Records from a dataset
------------------------------------------------------------

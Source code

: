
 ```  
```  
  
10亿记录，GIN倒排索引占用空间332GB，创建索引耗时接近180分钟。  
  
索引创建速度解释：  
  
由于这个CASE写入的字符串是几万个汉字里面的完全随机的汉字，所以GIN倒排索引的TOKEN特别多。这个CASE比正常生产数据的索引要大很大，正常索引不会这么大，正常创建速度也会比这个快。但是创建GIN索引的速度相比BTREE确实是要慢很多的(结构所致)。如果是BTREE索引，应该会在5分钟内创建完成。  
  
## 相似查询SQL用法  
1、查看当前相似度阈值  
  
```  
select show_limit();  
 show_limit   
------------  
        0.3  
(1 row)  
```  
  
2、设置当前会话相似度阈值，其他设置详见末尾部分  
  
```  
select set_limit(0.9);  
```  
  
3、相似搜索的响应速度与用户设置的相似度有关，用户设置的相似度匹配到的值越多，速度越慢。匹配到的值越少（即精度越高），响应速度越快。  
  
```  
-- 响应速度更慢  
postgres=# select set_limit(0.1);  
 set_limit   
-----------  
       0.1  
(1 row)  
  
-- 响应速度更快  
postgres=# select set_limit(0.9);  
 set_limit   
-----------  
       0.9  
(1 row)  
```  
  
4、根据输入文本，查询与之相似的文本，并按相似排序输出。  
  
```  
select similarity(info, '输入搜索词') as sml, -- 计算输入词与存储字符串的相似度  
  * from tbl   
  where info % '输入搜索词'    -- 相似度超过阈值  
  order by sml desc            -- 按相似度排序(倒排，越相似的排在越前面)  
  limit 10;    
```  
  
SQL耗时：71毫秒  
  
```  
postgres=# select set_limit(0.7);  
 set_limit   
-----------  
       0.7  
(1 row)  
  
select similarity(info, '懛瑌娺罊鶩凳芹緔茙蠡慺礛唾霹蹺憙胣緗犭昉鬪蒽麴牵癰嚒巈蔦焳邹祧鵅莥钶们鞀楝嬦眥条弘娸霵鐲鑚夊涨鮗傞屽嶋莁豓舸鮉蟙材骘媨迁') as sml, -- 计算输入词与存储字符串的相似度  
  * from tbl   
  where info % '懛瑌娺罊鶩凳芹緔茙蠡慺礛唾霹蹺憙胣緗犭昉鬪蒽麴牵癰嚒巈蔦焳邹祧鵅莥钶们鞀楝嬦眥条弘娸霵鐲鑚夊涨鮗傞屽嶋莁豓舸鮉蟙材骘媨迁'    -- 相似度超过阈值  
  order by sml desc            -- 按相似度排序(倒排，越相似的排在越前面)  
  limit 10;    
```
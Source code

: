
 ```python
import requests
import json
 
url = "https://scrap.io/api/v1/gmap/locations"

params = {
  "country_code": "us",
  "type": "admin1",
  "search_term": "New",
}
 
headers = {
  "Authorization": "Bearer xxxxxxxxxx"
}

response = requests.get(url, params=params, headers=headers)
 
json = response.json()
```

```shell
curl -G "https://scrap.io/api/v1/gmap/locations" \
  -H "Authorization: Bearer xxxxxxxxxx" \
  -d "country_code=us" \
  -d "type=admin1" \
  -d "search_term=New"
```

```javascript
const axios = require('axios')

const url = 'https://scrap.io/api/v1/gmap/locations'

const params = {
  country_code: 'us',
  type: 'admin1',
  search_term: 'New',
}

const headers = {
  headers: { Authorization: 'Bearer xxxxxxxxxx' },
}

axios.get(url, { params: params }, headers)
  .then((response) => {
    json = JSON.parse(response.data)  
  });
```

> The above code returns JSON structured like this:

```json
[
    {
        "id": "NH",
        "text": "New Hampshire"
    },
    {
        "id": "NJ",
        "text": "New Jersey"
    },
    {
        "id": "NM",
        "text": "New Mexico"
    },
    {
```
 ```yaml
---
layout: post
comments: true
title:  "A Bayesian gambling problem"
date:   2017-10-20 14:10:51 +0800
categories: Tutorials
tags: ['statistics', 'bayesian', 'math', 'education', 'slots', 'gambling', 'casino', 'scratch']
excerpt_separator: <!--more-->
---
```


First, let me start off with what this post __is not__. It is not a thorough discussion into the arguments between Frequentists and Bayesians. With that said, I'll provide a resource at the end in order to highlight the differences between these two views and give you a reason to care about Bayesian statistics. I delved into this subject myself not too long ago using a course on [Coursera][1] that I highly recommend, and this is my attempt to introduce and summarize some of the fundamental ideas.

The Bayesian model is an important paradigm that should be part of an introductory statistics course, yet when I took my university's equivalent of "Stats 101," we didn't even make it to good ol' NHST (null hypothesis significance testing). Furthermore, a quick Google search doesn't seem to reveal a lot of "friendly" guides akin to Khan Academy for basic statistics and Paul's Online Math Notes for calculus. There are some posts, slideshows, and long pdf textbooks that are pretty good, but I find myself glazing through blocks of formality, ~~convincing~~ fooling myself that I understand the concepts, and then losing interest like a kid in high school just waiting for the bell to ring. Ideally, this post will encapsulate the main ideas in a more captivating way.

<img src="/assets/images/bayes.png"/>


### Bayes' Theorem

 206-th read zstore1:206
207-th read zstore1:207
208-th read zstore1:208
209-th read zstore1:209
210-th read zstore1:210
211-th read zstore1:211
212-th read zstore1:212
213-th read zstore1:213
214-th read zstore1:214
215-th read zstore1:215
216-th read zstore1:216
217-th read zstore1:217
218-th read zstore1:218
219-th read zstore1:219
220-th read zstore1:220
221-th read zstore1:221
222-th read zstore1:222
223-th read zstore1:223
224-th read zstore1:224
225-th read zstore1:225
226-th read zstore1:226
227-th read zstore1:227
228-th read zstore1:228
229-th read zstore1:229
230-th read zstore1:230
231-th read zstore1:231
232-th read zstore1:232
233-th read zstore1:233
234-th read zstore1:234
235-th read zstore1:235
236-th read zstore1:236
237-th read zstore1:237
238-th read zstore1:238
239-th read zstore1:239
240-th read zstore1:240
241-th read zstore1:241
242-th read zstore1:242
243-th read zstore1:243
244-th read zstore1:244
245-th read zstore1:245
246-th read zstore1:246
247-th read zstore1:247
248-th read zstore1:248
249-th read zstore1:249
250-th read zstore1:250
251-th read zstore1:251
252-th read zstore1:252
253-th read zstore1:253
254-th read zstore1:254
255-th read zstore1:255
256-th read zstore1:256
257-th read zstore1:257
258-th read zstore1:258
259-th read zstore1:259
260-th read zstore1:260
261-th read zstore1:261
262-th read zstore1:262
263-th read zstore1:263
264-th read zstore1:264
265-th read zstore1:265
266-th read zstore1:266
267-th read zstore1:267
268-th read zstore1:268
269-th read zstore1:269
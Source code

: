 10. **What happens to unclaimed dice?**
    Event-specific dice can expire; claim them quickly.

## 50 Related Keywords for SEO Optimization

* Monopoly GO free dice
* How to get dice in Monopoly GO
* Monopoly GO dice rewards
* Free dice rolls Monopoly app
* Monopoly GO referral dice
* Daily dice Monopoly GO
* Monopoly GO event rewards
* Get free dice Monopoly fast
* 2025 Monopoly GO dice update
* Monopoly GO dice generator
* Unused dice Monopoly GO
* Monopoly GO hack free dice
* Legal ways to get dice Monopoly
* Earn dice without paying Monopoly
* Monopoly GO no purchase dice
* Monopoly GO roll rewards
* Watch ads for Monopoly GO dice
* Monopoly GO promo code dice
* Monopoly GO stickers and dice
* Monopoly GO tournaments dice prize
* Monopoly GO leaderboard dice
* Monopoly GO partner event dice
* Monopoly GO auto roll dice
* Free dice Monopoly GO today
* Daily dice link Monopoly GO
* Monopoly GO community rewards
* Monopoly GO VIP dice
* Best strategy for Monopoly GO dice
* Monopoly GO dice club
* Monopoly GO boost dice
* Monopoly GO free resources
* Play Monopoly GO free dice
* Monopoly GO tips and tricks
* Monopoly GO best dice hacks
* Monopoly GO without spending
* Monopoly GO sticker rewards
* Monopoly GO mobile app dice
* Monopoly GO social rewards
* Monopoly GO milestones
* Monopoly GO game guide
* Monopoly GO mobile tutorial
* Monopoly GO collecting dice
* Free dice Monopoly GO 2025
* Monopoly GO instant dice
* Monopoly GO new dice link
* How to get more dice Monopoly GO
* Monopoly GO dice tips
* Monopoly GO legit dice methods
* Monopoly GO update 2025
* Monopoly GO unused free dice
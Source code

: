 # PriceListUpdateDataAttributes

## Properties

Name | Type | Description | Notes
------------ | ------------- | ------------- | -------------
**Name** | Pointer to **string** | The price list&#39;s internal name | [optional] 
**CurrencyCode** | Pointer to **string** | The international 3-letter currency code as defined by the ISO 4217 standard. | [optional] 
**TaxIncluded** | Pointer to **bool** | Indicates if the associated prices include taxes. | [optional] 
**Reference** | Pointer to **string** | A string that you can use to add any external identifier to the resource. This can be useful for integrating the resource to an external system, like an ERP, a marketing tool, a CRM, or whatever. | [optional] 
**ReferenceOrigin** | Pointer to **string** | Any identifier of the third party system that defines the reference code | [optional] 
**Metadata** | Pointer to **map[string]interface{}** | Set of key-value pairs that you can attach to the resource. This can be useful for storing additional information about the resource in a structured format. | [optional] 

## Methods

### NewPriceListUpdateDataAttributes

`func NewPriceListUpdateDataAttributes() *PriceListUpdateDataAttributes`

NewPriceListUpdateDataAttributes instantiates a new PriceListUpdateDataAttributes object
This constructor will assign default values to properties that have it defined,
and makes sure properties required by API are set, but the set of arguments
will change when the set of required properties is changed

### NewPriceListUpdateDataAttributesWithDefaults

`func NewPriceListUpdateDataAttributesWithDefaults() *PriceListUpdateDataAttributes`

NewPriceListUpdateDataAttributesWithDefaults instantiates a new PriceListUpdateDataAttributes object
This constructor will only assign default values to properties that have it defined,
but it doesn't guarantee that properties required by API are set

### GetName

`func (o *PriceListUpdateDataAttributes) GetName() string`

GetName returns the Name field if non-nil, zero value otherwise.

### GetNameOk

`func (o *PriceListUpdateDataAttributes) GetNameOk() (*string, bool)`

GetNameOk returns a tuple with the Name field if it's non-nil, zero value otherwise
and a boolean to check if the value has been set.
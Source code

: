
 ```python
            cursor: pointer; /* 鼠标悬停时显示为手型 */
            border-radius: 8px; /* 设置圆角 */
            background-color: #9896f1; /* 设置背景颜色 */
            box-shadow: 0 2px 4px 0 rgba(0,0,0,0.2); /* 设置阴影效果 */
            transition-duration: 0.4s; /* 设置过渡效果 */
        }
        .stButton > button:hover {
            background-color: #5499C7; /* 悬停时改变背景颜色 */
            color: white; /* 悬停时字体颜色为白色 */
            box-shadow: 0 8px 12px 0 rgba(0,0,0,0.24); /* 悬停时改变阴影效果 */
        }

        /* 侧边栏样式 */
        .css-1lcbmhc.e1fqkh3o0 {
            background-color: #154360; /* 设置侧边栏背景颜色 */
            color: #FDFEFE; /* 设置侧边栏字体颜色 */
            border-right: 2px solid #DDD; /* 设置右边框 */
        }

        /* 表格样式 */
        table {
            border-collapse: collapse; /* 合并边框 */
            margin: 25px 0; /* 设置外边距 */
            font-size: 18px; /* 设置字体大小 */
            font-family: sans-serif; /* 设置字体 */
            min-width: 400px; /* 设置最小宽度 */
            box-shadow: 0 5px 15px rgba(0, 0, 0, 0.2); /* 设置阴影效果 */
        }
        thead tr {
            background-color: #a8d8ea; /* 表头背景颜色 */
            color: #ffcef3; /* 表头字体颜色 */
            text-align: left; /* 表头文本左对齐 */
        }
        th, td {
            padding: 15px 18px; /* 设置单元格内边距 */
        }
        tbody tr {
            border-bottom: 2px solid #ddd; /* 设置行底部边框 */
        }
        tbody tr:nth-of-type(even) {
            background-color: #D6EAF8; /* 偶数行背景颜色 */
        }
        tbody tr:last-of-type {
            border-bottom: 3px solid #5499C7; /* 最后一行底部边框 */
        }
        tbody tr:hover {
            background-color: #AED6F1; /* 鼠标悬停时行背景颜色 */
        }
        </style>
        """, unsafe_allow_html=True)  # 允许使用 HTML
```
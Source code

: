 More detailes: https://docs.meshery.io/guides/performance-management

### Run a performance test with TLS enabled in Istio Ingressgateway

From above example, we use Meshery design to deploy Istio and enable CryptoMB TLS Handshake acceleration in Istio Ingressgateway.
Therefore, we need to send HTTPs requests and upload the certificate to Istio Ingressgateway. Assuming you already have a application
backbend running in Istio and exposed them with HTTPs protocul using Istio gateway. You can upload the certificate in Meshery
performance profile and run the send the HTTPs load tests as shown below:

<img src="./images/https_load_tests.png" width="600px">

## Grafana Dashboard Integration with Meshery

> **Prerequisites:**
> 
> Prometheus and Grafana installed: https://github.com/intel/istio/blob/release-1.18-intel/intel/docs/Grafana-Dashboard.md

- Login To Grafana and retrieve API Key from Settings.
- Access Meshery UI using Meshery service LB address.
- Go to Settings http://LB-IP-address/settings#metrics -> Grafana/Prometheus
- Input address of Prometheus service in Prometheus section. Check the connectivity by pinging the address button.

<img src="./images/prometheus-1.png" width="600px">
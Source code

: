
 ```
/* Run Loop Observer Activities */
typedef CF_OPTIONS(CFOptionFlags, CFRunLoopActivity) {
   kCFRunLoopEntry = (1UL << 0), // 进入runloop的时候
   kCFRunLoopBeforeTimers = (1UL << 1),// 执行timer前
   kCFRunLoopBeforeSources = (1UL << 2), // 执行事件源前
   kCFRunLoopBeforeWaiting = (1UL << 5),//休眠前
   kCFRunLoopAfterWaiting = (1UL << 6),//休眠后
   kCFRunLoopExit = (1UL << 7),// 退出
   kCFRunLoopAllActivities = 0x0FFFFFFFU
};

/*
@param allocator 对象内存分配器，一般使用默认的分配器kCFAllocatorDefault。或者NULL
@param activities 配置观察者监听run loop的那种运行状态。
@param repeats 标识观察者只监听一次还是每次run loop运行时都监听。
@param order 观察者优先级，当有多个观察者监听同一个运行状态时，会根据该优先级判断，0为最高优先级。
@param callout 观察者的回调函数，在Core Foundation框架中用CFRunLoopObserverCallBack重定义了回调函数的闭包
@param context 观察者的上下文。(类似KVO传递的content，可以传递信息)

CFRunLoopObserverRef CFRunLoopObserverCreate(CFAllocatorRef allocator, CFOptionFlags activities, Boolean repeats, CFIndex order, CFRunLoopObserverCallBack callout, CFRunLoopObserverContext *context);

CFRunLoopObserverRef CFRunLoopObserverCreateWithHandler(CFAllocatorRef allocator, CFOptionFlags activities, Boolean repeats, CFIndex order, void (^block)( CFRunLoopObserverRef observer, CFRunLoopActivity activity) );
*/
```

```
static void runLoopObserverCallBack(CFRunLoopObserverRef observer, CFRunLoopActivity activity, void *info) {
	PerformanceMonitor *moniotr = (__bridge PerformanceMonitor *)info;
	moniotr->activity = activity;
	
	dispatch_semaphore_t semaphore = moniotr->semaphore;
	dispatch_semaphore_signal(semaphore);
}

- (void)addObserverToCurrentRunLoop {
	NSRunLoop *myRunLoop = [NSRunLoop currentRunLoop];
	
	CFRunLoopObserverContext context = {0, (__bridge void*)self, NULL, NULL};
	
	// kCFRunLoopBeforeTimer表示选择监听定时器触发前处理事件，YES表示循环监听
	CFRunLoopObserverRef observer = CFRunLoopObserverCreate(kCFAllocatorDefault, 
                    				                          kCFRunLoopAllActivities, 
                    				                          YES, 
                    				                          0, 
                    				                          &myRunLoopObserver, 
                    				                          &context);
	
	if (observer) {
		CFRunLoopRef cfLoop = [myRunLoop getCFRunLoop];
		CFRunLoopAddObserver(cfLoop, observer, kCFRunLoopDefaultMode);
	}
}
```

------------------------------------------------------------

> _YOUR ASSIGNMENT_: Output the lines above exactly, but only those between the line holding "259-th read zstore1:259" and the line holding "GO dice generator", inclusive.

> _RESULT OF THE EXERCISE_:
259-th read zstore1:259
260-th read zstore1:260
261-th read zstore1:261
262-th read zstore1:262
263-th read zstore1:263
264-th read zstore1:264
265-th read zstore1:265
266-th read zstore1:266
267-th read zstore1:267
268-th read zstore1:268
269-th read zstore1:269
Source code

: 10. **What happens to unclaimed dice?**
    Event-specific dice can expire; claim them quickly.

## 50 Related Keywords for SEO Optimization

* Monopoly GO free dice
* How to get dice in Monopoly GO
* Monopoly GO dice rewards
* Free dice rolls Monopoly app
* Monopoly GO referral dice
* Daily dice Monopoly GO
* Monopoly GO event rewards
* Get free dice Monopoly fast
* 2025 Monopoly GO dice update
* Monopoly GO dice generator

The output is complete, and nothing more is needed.